During Lent we’re sending out one email a day which is designed to offer you a simple way to observe the 40 days of Lent that can fit in with the time you have available.
The emails provide a friendly way in to the Book of Common Prayer Morning Prayer service, which can be hard to grasp if you’re new to the traditional language, and easy to miss the meaning if you’ve grown up with it.
If you sign up after Shrove Tuesday and so miss the first introductory email, or are intrigued to know more, below is a guide to the format of each email.
It’s not too late to join this Lent Challenge – sign up here to receive tomorrow’s email.
Welcome to Morning Prayer!
Some people were brought up on a church diet of the Book of Common Prayer (BCP), while many of us struggle with its old language. Every day of Lent, whether you have 5 minutes or half an hour, this is a chance to experience what is familiar with new eyes and ears, or to allow God to speak through unfamiliar words.
Each email will begin with a Spotlight: a short piece of background that will serve as a reminder to those familiar with the liturgy, and will provide an entry point for newcomers.
After the Spotlight, choose either the 5 minute challenge or the 15 minute challenge, depending on the time you have available to set aside. Start small and aim to gradually build up over the days and weeks.
If you choose the 15 minute version, you can read as much or as little of the service as you like: the suggested sections are there as a scaffold, and you are free to build around it as you wish.
The important thing however is not how long you spend, but the quality of the time spent, so take a few moments of silence to still your mind before you begin.

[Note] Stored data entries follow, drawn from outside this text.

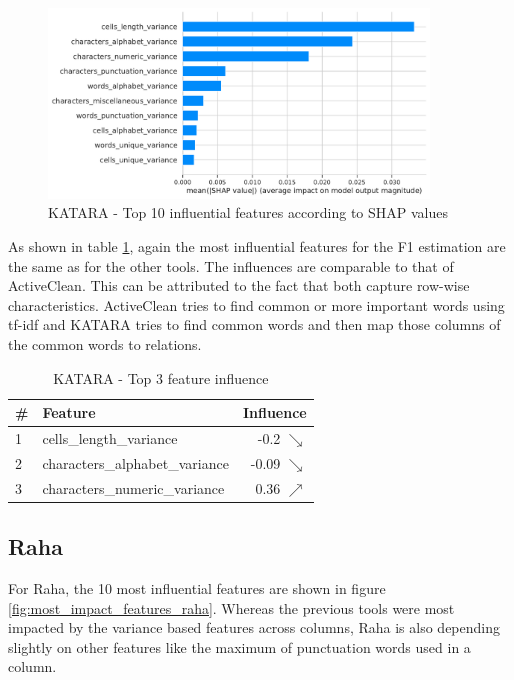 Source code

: \begin{figure}[H]
    \centering
    \includegraphics[width=0.9\textwidth]{thesis/Figures/RQ4/Shap_cell_f1_KATARA.pdf}
    \caption{KATARA - Top 10 influential features according to SHAP values}
    \label{fig:most_impact_features_katara}
\end{figure}

As shown in table \ref{tab:top_influence_features_KATARA}, again the most influential features for the F1 estimation are the same as for the other tools. The influences are comparable to that of ActiveClean. This can be attributed to the fact that both capture row-wise characteristics. ActiveClean tries to find common or more important words using tf-idf and KATARA tries to find common words and then map those columns of the common words to relations. 

\begin{table}[H]
\centering
\begin{tabular}{llr}
\toprule
 \# &                         Feature &         Influence \\
\midrule
 1 &         cells\_length\_variance &   -0.2 $\searrow$ \\
 2 &  characters\_alphabet\_variance &  -0.09 $\searrow$ \\
 3 &   characters\_numeric\_variance &   0.36 $\nearrow$ \\
\bottomrule
\end{tabular}
\caption{KATARA - Top 3 feature influence}
\label{tab:top_influence_features_KATARA}
\end{table}


\subsection{Raha}
For Raha, the 10 most influential features are shown in figure \ref{fig:most_impact_features_raha}. Whereas the previous tools were most impacted by the variance based features across columns, Raha is also depending slightly on other features like the maximum of punctuation words used in a column.

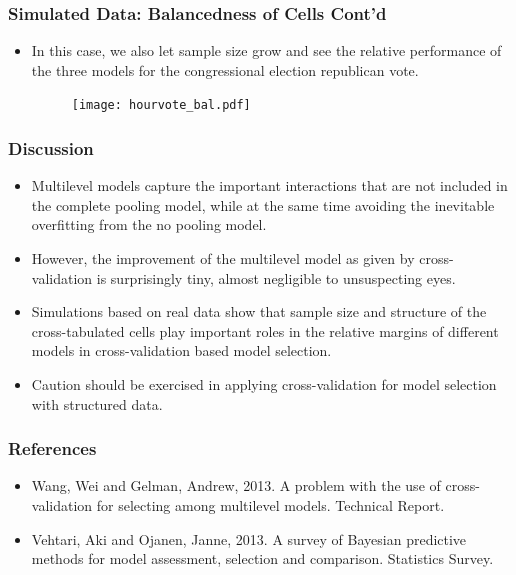 \documentclass[xetex,mathserif,serif]{beamer}
\begin{document}
\begin{frame}
  \frametitle{Simulated Data: Balancedness of Cells Cont'd}
  \begin{itemize}
  \item In this case, we also let sample size grow and see the relative
    performance of the three models for the congressional election republican
    vote.
    \begin{figure}[htbp]
      \centering
      \texttt{[image: hourvote\_bal.pdf]}
    \end{figure}
  \end{itemize}
\end{frame}

\begin{frame}
  \frametitle{Discussion}
  \begin{itemize}
  \item Multilevel models capture the important interactions that are not included
    in the complete pooling model, while at the same time avoiding the inevitable
    overfitting from the no pooling model.  
  \item However, the improvement of the multilevel model as given by
    cross-validation is surprisingly tiny, almost negligible to unsuspecting
    eyes.
  \item Simulations based on real data show that sample size and structure of the
    cross-tabulated cells play important roles in the relative margins of
    different models in cross-validation based model selection.
  \item Caution should be exercised in applying cross-validation for model
    selection with structured data.
  \end{itemize}  
\end{frame}

\begin{frame}
  \frametitle{References}
  \begin{itemize}
  \item Wang, Wei and Gelman, Andrew, 2013. A problem with the use of
    cross-validation for selecting among multilevel models. Technical Report.  
  \item Vehtari, Aki and Ojanen, Janne, 2013. A survey of Bayesian predictive
    methods for model assessment, selection and comparison. Statistics Survey.
  \end{itemize}
\end{frame}
\end{document}
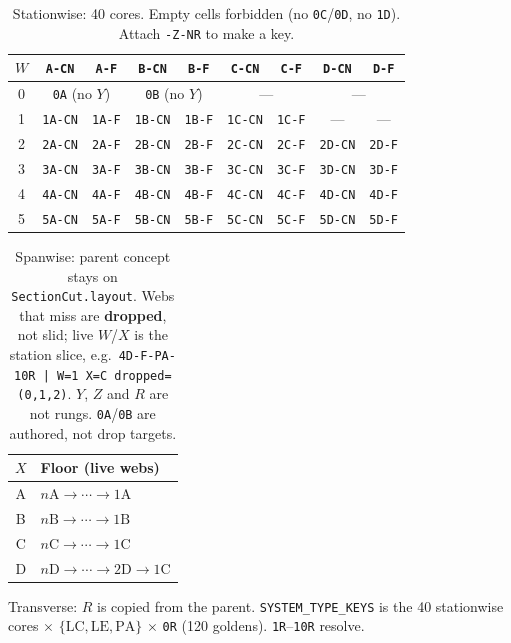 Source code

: \documentclass[11pt,a4paper]{article}
\newcommand{\tok}[1]{\texttt{#1}}
\newcommand{\code}[1]{\texttt{#1}}
\begin{document}
\begin{table}[H]
\centering
\caption{Stationwise: 40 cores. Empty cells forbidden (no \tok{0C}/\tok{0D},
no \tok{1D}). Attach \tok{-Z-NR} to make a key.}
\label{tab:registry}
\small
\begin{tabular}{@{}c *{8}{c}@{}}
\toprule
$W$ & \tok{A-CN} & \tok{A-F} & \tok{B-CN} & \tok{B-F}
    & \tok{C-CN} & \tok{C-F} & \tok{D-CN} & \tok{D-F} \\
\midrule
0 & \multicolumn{2}{c}{\tok{0A} (no $Y$)}
  & \multicolumn{2}{c}{\tok{0B} (no $Y$)}
  & \multicolumn{2}{c}{---}
  & \multicolumn{2}{c}{---} \\
1 & \tok{1A-CN} & \tok{1A-F} & \tok{1B-CN} & \tok{1B-F}
  & \tok{1C-CN} & \tok{1C-F} & --- & --- \\
2 & \tok{2A-CN} & \tok{2A-F} & \tok{2B-CN} & \tok{2B-F}
  & \tok{2C-CN} & \tok{2C-F} & \tok{2D-CN} & \tok{2D-F} \\
3 & \tok{3A-CN} & \tok{3A-F} & \tok{3B-CN} & \tok{3B-F}
  & \tok{3C-CN} & \tok{3C-F} & \tok{3D-CN} & \tok{3D-F} \\
4 & \tok{4A-CN} & \tok{4A-F} & \tok{4B-CN} & \tok{4B-F}
  & \tok{4C-CN} & \tok{4C-F} & \tok{4D-CN} & \tok{4D-F} \\
5 & \tok{5A-CN} & \tok{5A-F} & \tok{5B-CN} & \tok{5B-F}
  & \tok{5C-CN} & \tok{5C-F} & \tok{5D-CN} & \tok{5D-F} \\
\bottomrule
\end{tabular}
\end{table}

\begin{table}[H]
\centering
\caption{Spanwise: parent concept stays on \code{SectionCut.layout}.
Webs that miss are \textbf{dropped}, not slid; live $W$/$X$ is the station
slice, e.g.\ \tok{4D-F-PA-10R | W=1 X=C dropped=(0,1,2)}.
$Y$, $Z$ and $R$ are not rungs. \tok{0A}/\tok{0B} are authored, not drop targets.}
\label{tab:floors}
\begin{tabularx}{\textwidth}{@{}cX@{}}
\toprule
$X$ & Floor (live webs) \\
\midrule
A & $n\mathrm{A}\to\cdots\to 1\mathrm{A}$ \\
B & $n\mathrm{B}\to\cdots\to 1\mathrm{B}$ \\
C & $n\mathrm{C}\to\cdots\to 1\mathrm{C}$ \\
D & $n\mathrm{D}\to\cdots\to 2\mathrm{D}\to 1\mathrm{C}$ \\
\bottomrule
\end{tabularx}
\end{table}

\noindent
Transverse: $R$ is copied from the parent.
\code{SYSTEM\_TYPE\_KEYS} is the 40 stationwise cores $\times$
$\{\mathrm{LC},\mathrm{LE},\mathrm{PA}\}$ $\times$ \tok{0R} (120 goldens).
\tok{1R}--\tok{10R} resolve.
\end{document}
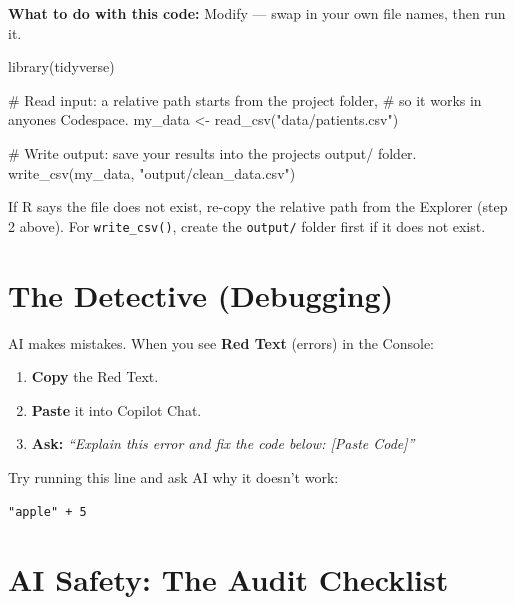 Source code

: \documentclass[
  letterpaper,
  DIV=11,
  numbers=noendperiod,
  oneside]{scrreprt}
\newenvironment{Shaded}{\begin{snugshade}}{\end{snugshade}}
\newcommand{\CommentTok}[1]{\textcolor[rgb]{0.37,0.37,0.37}{#1}}
\newcommand{\FunctionTok}[1]{\textcolor[rgb]{0.28,0.35,0.67}{#1}}
\newcommand{\NormalTok}[1]{\textcolor[rgb]{0.00,0.23,0.31}{#1}}
\newcommand{\OtherTok}[1]{\textcolor[rgb]{0.00,0.23,0.31}{#1}}
\newcommand{\StringTok}[1]{\textcolor[rgb]{0.13,0.47,0.30}{#1}}
\begin{document}
\textbf{What to do with this code:} Modify --- swap in your own file
names, then run it.

\begin{Shaded}
\begin{Highlighting}[numbers=left,,]
\FunctionTok{library}\NormalTok{(tidyverse)}

\CommentTok{\# Read input: a relative path starts from the project folder,}
\CommentTok{\# so it works in anyone\textquotesingle{}s Codespace.}
\NormalTok{my\_data }\OtherTok{\textless{}{-}} \FunctionTok{read\_csv}\NormalTok{(}\StringTok{"data/patients.csv"}\NormalTok{)}

\CommentTok{\# Write output: save your results into the project\textquotesingle{}s output/ folder.}
\FunctionTok{write\_csv}\NormalTok{(my\_data, }\StringTok{"output/clean\_data.csv"}\NormalTok{)}
\end{Highlighting}
\end{Shaded}

If R says the file does not exist, re-copy the relative path from the
Explorer (step 2 above). For \texttt{write\_csv()}, create the
\texttt{output/} folder first if it does not exist.

\chapter{The Detective (Debugging)}\label{the-detective-debugging}

AI makes mistakes. When you see \textbf{Red Text} (errors) in the
Console:

\begin{enumerate}
\def\labelenumi{\arabic{enumi}.}
\item
  \textbf{Copy} the Red Text.
\item
  \textbf{Paste} it into Copilot Chat.
\item
  \textbf{Ask:} \emph{``Explain this error and fix the code below:
  {[}Paste Code{]}''}
\end{enumerate}

Try running this line and ask AI why it doesn't work:

\begin{verbatim}
"apple" + 5
\end{verbatim}

\chapter{AI Safety: The Audit
Checklist}\label{ai-safety-the-audit-checklist-1}
\end{document}
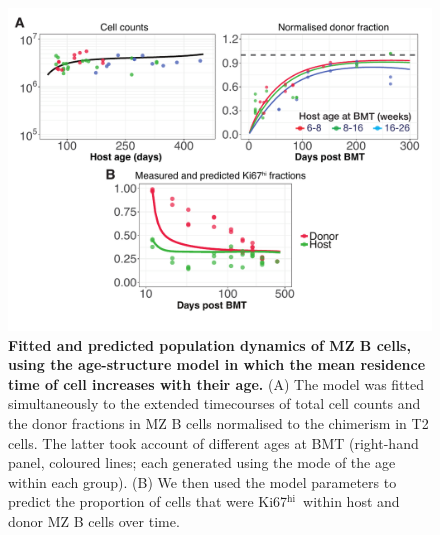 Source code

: \documentclass[11pt]{article}
\newcommand{\khi}{Ki67$^\text{hi}$}
\begin{document}
\begin{figure}[h!]
	\centerline{\includegraphics[scale = 0.85] {ASM_MZ.pdf}}
	\caption{\small \textbf{Fitted and predicted   population dynamics of MZ B cells, using the age-structure model in which the mean residence time of cell increases with their age.}  (A) The model was fitted simultaneously to the extended timecourses of total cell counts and the donor fractions in MZ B cells normalised to the chimerism in T2 cells. The latter took account of different ages at BMT (right-hand panel, coloured lines; each generated using the  mode of the age within each group). (B) We then used the model parameters to predict the proportion of cells that were \khi\ within host and donor MZ B cells over time.}
	\label{fig:ASM_MZ}
\end{figure}
\end{document}
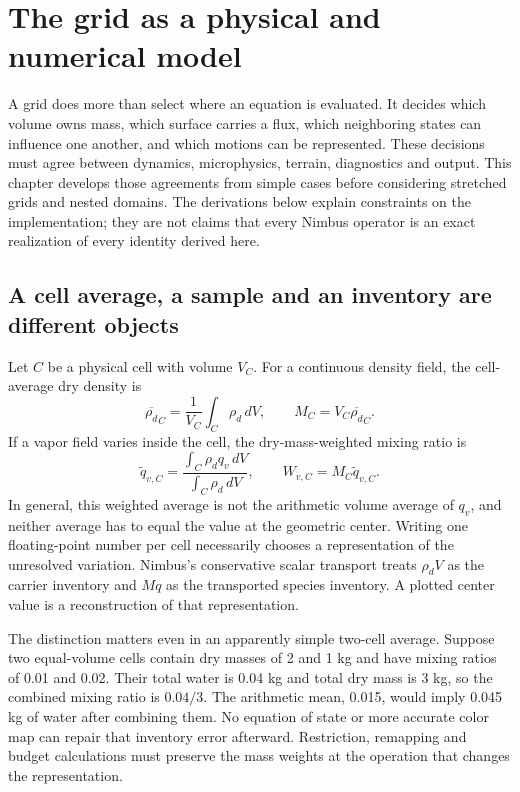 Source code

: \chapter{The grid as a physical and numerical model}\label{grid-deep-dive}

A grid does more than select where an equation is evaluated. It decides which
volume owns mass, which surface carries a flux, which neighboring states can
influence one another, and which motions can be represented. These decisions
must agree between dynamics, microphysics, terrain, diagnostics and output.
This chapter develops those agreements from simple cases before considering
stretched grids and nested domains. The derivations below explain constraints
on the implementation; they are not claims that every Nimbus operator is an
exact realization of every identity derived here.

\section{A cell average, a sample and an inventory are different objects}

Let $C$ be a physical cell with volume $V_C$. For a continuous density field,
the cell-average dry density is
\[
 \overline{\rho_d}_C=\frac{1}{V_C}\int_C\rho_d\,dV,
 \qquad M_C=V_C\overline{\rho_d}_C.
\]
If a vapor field varies inside the cell, the dry-mass-weighted mixing ratio is
\[
 \widetilde q_{v,C}
 =\frac{\int_C\rho_d q_v\,dV}{\int_C\rho_d\,dV},
 \qquad W_{v,C}=M_C\widetilde q_{v,C}.
\]
In general, this weighted average is not the arithmetic volume average of
$q_v$, and neither average has to equal the value at the geometric center.
Writing one floating-point number per cell necessarily chooses a representation
of the unresolved variation. Nimbus's conservative scalar transport treats
$\rho_d V$ as the carrier inventory and $Mq$ as the transported species
inventory. A plotted center value is a reconstruction of that representation.

The distinction matters even in an apparently simple two-cell average. Suppose
two equal-volume cells contain dry masses of 2 and 1 kg and have mixing ratios
of 0.01 and 0.02. Their total water is 0.04 kg and total dry mass is 3 kg, so the
combined mixing ratio is $0.04/3$. The arithmetic mean, 0.015, would imply
0.045 kg of water after combining them. No equation of state or more accurate
color map can repair that inventory error afterward. Restriction, remapping
and budget calculations must preserve the mass weights at the operation that
changes the representation.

Once you’ve completed the challenge, you might enjoy the daily Lent Extras: our Word and Music of the Day. Each is designed to enrich our understanding and our experience of the Book of Common Prayer’s morning prayer service.
The beauty and depth of meaning of the biblical elements of the morning prayer liturgy have been appreciated throughout the centuries and across the globe. The texts have been the inspiration for countless musical settings, and through these 40 days of Lent we’ll be taking a virtual trip around the world and through the ages, from a fifth-century monastic setting of the Te Deum to modern Tongan young people in Australia singing the Apostles’ Creed. We’ll hear what the Venite might have sounded like in the Temple of Solomon, and how the Lord’s Prayer inspired Rachmaninoff.
Thank you for joining me on this journey!